I meant to post this a while back, and I honestly forgot about it due to how crazy my semester ended. I’m better now, but I feel like this is something I should still share with others, so please, read the rest of this honest look inward.

I know it’s been so long since I’ve done this, and I don’t know where to begin, but here it goes. I’ve been upset with many things for the past few months, mainly myself. I ask so much of myself because I know I am capable, but I also feel the pressure of the outside world encroaching on me. I feel myself sometimes being pulled left, right, up, and down and ultimately, I end up torn. I want to be the best for everyone else, but I sometimes forget to be the best for myself. I’m a married man, minster by day and student by night, and honestly, I find myself at the wall.

The wall refers to our present troubles and worries, but the only way to the other side is through it. I’m not depressed, but I’m also not happy. I’m not sad, but I am unsatisfied and think I know why. I lose myself in achievement. Being two wing three on the enneagram test is excellent for those I love and serve but a significant burden to me. I am often so concerned with everyone’s well-being that I forget my own. Now don’t get me wrong, I still have fun, and I take care of myself, or I at least attempt to. However, if I am not careful, I’m more concerned with doing enough for everyone else, and even taking a deep look at myself feels selfish.
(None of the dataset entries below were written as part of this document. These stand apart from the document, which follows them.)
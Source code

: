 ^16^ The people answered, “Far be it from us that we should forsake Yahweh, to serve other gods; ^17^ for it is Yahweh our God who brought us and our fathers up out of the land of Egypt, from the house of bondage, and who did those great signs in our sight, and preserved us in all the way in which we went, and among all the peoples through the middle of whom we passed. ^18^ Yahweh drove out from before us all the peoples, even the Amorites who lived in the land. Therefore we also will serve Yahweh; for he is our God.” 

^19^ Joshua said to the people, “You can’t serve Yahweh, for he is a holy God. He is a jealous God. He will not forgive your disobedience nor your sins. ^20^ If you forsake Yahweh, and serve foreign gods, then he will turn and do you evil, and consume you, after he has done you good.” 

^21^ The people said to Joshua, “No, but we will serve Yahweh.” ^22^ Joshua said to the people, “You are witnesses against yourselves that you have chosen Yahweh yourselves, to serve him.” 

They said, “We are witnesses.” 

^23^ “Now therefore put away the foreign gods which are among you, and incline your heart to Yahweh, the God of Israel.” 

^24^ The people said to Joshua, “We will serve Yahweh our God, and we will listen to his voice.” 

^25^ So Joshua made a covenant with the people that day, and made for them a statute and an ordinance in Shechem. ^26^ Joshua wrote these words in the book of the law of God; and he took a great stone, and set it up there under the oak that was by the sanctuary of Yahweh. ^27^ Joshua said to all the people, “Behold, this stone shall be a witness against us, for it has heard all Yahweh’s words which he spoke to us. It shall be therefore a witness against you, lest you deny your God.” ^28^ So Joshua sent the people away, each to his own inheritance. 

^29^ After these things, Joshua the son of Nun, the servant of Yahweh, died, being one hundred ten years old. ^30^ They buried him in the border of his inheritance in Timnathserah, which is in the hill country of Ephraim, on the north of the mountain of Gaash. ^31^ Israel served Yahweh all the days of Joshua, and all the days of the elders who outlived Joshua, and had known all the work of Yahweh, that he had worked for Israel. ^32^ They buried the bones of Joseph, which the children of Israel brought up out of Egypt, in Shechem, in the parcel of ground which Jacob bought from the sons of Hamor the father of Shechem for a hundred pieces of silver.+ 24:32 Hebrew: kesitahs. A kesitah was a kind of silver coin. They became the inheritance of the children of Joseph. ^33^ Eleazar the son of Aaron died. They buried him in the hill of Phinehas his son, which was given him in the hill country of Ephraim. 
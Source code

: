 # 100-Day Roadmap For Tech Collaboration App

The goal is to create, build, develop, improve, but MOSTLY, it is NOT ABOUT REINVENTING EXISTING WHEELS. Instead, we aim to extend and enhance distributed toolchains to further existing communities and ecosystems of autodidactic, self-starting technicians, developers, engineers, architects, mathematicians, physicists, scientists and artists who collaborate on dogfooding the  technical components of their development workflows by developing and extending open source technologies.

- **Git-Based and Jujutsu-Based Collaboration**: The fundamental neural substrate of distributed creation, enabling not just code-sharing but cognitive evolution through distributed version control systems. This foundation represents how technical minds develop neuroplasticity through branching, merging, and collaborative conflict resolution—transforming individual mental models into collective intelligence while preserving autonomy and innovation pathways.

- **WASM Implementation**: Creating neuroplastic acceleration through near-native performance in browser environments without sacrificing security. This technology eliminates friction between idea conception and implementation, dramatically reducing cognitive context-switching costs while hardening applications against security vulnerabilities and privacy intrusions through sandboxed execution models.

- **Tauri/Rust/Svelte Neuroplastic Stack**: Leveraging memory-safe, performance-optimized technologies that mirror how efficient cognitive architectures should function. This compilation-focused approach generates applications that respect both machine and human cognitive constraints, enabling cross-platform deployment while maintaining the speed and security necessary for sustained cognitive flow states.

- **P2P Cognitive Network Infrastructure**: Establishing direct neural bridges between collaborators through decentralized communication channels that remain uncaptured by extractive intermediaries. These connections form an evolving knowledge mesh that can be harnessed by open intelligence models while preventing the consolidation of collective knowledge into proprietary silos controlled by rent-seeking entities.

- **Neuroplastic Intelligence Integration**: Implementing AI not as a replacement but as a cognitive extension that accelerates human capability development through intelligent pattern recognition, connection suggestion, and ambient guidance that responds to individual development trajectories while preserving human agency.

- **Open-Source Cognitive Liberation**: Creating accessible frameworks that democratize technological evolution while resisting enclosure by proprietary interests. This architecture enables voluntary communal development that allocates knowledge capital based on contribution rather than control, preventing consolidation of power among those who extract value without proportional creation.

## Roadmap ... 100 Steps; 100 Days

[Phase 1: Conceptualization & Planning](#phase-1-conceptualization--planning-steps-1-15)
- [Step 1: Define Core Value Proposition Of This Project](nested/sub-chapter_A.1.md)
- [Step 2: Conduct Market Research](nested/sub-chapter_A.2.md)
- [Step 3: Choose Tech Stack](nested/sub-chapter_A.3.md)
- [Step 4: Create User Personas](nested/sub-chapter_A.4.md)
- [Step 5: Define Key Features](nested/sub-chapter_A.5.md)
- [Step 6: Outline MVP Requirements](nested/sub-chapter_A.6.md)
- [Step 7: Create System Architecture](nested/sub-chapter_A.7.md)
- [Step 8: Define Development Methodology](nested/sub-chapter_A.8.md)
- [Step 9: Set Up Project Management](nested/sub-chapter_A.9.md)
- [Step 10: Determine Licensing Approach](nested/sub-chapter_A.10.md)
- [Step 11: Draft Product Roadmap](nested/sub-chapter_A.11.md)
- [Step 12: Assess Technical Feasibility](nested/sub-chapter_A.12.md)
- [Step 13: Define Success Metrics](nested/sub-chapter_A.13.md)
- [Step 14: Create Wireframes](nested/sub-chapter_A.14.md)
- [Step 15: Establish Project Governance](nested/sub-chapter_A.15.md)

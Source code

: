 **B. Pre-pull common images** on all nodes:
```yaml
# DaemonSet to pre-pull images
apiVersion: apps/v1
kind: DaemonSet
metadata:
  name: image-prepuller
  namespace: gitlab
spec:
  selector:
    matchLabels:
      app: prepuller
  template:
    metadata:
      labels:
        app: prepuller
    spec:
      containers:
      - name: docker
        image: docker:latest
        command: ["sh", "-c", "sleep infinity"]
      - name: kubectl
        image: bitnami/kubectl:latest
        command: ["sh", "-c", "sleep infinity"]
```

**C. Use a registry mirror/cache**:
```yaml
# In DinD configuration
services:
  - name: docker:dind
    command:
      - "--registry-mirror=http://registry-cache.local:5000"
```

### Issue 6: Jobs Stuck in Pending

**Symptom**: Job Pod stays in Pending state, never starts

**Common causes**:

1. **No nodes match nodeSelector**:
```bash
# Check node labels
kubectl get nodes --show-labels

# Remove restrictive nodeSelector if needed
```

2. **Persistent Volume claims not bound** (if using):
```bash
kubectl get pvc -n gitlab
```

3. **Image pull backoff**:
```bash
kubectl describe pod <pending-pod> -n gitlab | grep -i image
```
As I was wrapping up my workday today, I found myself reading through old journal entries from a younger me. As I read them, I thought to myself, “What’s so different about this Albert from the present Albert.” Well, first off, the present is no longer a hopeless romantic! Second, I no longer wonder what my life’s calling is anymore. Finally, and most importantly. I don’t spend as much time focusing on myself. Partially because I know who I am now, the other is because I don’t have time to, or rather, I don’t make time to. I think it’s difficult for me to do so because I feel like I am being conceited. However, I know there is nothing wrong with routine maintenance.

Have you ever been there? No, we may not work in the same field, but I’m sure you’ve felt the strain of life, and all its demands feel the like they’re all on top of you and are asking even more of you! I find myself in such a season that demands a lot of me, and I feel like I am a weakling for even talking about it; I know I am not. But frankly, I know others feel the same way, and I could care less if someone does think I am weak.

Since the beginning of 2022, I’ve been through much life; some were better than others. The obvious was getting married, but still, it’s been a lot. Sadly, what I haven’t done is slow down, and I think it has come at a cost to my soul. I wish I could let myself slow down, but now I’ve set a pace that seems complicated to stay at. I wish I knew what was next on the horizon, but I don’t. I feel a little scared just looking forward, but I am not without hope.

I understand that I have been pouring my heart out over the last 500 or so words, but that’s so I can get it off my chest. What I’ve learned over the past 3 years is that grief enlarges the soul; I am more capable than the young man I mentioned in the journal entries earlier. Now, I have a supportive wife and friends that I can lean on. I know it’s only my anxiety talking, but I wanted to share this with others because we all have things that make life feel insurmountable, but I know God is good. As a minister, I often pray to God for others and forget to pray for myself, and I know that he’s been watching over me and placing people in my life that will do it for me, even when I can’t do it for myself. You know who you are, and I am thankful for you! Lastly, I want to end with this. It’s better to live full of serving until you’re empty than to take even though you’re full, and frankly, I’m empty, but through my emptiness, I am whole.